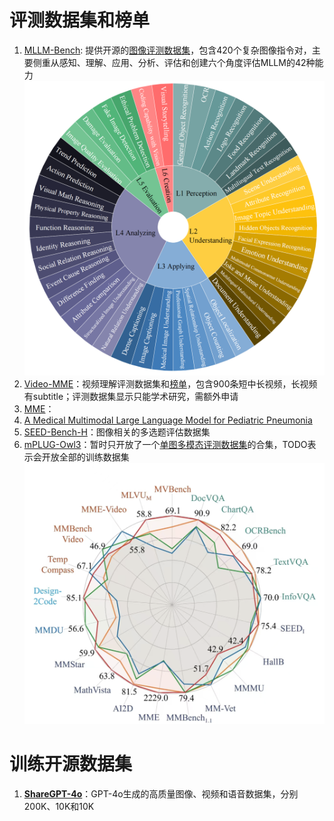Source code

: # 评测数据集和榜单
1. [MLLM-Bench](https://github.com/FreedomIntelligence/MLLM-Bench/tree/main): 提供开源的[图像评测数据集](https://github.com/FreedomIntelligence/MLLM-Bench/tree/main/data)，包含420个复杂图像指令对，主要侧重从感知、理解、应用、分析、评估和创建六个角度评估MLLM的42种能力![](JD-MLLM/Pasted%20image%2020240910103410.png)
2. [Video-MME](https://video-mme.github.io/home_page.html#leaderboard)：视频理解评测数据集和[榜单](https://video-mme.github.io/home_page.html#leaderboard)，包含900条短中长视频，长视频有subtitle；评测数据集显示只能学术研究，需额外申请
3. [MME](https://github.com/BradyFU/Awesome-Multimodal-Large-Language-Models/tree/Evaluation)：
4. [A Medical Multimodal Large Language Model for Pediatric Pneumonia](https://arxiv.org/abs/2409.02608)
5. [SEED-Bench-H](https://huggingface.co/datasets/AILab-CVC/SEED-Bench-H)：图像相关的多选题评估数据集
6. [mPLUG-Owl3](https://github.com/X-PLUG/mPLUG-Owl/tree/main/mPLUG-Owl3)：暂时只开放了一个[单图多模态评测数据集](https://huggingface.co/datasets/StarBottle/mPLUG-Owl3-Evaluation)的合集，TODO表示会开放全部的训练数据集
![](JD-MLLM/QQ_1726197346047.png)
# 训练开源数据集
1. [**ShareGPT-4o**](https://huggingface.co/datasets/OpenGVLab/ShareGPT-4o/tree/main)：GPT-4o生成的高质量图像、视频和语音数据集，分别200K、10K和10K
-------
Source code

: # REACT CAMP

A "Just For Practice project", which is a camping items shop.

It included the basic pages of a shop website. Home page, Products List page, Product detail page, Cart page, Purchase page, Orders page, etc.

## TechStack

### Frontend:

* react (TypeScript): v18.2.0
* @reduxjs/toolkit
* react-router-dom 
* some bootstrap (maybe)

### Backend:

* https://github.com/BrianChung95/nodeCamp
-------
The problem: Going down the listing above, begin printing at the line with "3. [MME](https" and finish with the line with "1. [**ShareGPT", exactly as they appear.

Result of the task:
3. [MME](https://github.com/BradyFU/Awesome-Multimodal-Large-Language-Models/tree/Evaluation)：
4. [A Medical Multimodal Large Language Model for Pediatric Pneumonia](https://arxiv.org/abs/2409.02608)
5. [SEED-Bench-H](https://huggingface.co/datasets/AILab-CVC/SEED-Bench-H)：图像相关的多选题评估数据集
6. [mPLUG-Owl3](https://github.com/X-PLUG/mPLUG-Owl/tree/main/mPLUG-Owl3)：暂时只开放了一个[单图多模态评测数据集](https://huggingface.co/datasets/StarBottle/mPLUG-Owl3-Evaluation)的合集，TODO表示会开放全部的训练数据集
![](JD-MLLM/QQ_1726197346047.png)
# 训练开源数据集
1. [**ShareGPT-4o**](https://huggingface.co/datasets/OpenGVLab/ShareGPT-4o/tree/main)：GPT-4o生成的高质量图像、视频和语音数据集，分别200K、10K和10K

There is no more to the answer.